INSTRUCTIONS TO FOLLOW ▸ Which lines of the listing below contain the word "utilizzando"? Copy each of them.

DATASET RECORDS ▸
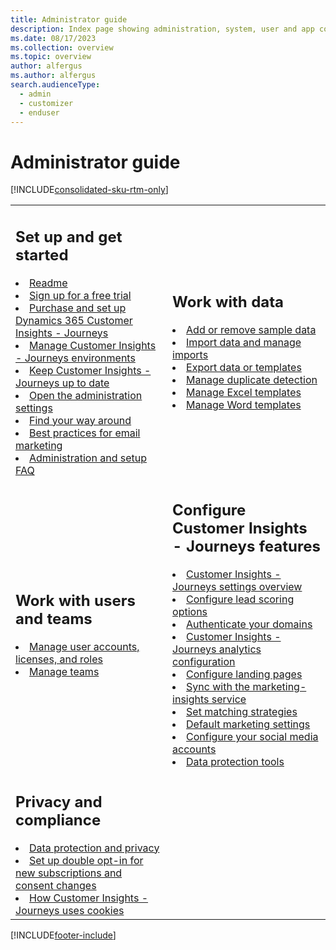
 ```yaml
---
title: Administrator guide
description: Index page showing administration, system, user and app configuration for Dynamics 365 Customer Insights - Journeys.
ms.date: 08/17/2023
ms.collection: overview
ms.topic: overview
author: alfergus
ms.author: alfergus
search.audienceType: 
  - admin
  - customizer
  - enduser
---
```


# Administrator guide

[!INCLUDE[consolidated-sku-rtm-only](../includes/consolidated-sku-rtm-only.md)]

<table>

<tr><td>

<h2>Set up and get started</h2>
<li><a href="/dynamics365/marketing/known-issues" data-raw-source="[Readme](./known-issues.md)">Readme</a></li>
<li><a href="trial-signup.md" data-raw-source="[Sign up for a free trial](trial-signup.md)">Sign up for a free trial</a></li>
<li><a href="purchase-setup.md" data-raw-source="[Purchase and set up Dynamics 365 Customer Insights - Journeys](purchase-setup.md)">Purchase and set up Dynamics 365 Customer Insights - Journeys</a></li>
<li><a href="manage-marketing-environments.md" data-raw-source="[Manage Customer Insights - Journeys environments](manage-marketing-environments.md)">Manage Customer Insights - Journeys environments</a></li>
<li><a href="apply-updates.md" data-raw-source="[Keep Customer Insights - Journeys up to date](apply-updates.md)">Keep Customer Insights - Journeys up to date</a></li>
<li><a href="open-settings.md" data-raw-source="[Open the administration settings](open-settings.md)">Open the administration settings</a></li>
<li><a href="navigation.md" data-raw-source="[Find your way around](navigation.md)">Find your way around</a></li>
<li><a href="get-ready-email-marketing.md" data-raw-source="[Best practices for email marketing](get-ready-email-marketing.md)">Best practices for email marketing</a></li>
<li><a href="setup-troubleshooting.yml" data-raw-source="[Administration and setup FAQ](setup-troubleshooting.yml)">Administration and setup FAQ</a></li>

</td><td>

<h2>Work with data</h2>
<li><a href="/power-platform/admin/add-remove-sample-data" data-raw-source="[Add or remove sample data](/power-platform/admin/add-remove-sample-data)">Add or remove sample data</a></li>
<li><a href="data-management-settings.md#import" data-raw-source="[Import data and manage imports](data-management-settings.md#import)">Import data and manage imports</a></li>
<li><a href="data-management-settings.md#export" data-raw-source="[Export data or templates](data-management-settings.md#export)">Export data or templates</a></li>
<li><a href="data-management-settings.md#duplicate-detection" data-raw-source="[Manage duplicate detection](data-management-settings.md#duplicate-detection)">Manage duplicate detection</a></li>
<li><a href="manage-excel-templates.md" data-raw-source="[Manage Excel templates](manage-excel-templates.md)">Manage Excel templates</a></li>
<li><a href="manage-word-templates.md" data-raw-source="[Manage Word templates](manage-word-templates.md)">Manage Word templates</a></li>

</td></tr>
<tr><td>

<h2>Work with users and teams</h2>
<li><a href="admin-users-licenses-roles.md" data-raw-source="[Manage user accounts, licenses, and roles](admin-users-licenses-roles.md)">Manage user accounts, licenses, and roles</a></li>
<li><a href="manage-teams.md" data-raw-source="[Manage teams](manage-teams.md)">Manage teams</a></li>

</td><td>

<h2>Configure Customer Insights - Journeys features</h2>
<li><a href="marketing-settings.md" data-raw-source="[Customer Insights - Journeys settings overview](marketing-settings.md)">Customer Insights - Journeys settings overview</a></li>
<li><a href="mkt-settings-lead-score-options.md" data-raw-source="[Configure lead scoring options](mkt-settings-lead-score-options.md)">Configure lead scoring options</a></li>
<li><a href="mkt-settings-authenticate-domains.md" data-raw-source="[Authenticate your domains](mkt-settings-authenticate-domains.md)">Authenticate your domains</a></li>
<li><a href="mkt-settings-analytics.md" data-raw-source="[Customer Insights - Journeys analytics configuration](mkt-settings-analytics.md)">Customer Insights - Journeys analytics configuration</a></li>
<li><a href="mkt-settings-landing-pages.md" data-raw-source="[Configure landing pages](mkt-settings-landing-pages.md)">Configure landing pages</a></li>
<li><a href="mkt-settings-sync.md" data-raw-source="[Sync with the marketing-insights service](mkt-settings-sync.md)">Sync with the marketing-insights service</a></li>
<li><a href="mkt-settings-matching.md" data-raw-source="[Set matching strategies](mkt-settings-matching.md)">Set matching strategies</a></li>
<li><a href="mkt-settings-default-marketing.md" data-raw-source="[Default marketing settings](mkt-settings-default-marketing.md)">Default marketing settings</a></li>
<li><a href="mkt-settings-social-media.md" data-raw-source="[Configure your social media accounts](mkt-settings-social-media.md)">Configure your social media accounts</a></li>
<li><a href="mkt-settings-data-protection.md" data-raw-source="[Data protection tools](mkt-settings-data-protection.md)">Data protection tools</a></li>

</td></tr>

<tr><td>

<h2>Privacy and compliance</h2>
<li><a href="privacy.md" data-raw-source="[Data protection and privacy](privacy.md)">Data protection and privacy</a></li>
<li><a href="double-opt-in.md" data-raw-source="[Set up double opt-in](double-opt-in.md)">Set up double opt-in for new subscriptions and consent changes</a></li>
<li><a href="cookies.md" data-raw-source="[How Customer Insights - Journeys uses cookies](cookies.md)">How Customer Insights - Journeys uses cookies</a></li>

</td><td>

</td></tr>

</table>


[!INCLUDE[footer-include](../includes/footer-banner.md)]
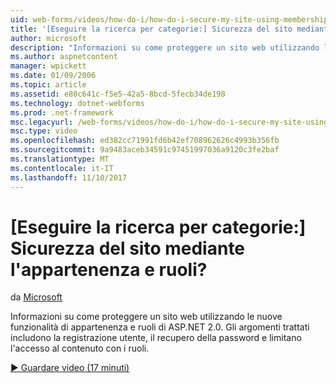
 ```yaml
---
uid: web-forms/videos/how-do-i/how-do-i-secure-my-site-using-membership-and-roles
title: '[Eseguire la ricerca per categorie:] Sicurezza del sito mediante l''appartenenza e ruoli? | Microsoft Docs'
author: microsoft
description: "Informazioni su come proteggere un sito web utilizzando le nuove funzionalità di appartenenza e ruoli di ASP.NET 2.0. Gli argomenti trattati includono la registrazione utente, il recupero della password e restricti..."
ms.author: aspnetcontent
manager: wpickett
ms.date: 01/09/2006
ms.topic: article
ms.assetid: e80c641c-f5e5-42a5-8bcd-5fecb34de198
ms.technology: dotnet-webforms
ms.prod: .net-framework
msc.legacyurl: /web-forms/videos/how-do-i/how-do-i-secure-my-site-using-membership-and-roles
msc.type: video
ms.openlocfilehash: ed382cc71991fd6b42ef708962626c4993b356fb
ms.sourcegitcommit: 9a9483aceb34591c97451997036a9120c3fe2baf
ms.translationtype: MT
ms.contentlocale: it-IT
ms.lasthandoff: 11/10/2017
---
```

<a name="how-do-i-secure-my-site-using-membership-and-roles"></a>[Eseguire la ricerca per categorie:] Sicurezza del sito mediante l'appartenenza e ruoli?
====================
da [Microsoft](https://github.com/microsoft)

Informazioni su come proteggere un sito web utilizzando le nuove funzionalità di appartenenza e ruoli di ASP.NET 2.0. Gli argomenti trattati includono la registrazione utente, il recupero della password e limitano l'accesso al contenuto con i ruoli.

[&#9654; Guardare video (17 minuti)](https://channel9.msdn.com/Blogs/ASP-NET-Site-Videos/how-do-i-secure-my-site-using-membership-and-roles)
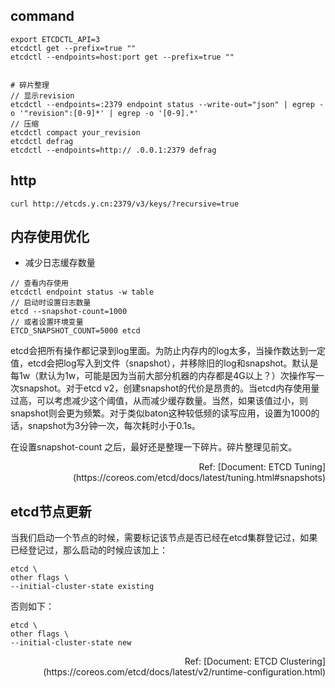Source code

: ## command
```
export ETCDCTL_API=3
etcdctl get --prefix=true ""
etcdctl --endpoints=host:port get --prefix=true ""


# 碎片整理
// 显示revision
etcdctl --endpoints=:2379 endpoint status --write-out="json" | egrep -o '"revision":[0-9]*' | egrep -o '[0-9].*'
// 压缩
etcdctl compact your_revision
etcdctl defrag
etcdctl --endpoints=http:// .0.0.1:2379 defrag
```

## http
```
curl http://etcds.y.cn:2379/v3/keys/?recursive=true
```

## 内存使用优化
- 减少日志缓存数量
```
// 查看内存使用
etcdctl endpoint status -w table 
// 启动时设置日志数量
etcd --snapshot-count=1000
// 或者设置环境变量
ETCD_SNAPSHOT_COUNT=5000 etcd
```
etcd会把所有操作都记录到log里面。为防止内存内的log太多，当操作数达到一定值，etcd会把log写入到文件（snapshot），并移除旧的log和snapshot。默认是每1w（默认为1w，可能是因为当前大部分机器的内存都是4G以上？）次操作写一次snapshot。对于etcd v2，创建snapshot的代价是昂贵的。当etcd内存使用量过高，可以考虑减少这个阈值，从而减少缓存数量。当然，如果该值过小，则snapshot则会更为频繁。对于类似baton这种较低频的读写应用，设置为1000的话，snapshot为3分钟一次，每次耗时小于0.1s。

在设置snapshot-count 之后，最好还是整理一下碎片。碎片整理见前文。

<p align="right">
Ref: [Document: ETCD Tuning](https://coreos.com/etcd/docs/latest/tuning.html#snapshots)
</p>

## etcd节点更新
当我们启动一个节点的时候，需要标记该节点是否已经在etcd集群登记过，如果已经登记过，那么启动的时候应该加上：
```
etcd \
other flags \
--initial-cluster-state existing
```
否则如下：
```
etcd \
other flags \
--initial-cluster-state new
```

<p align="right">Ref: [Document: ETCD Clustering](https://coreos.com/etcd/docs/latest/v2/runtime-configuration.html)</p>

RESULT FOR THIS EXERCISE ▸
description: "Informazioni su come proteggere un sito web utilizzando le nuove funzionalità di appartenenza e ruoli di ASP.NET 2.0. Gli argomenti trattati includono la registrazione utente, il recupero della password e restricti..."
Informazioni su come proteggere un sito web utilizzando le nuove funzionalità di appartenenza e ruoli di ASP.NET 2.0. Gli argomenti trattati includono la registrazione utente, il recupero della password e limitano l'accesso al contenuto con i ruoli.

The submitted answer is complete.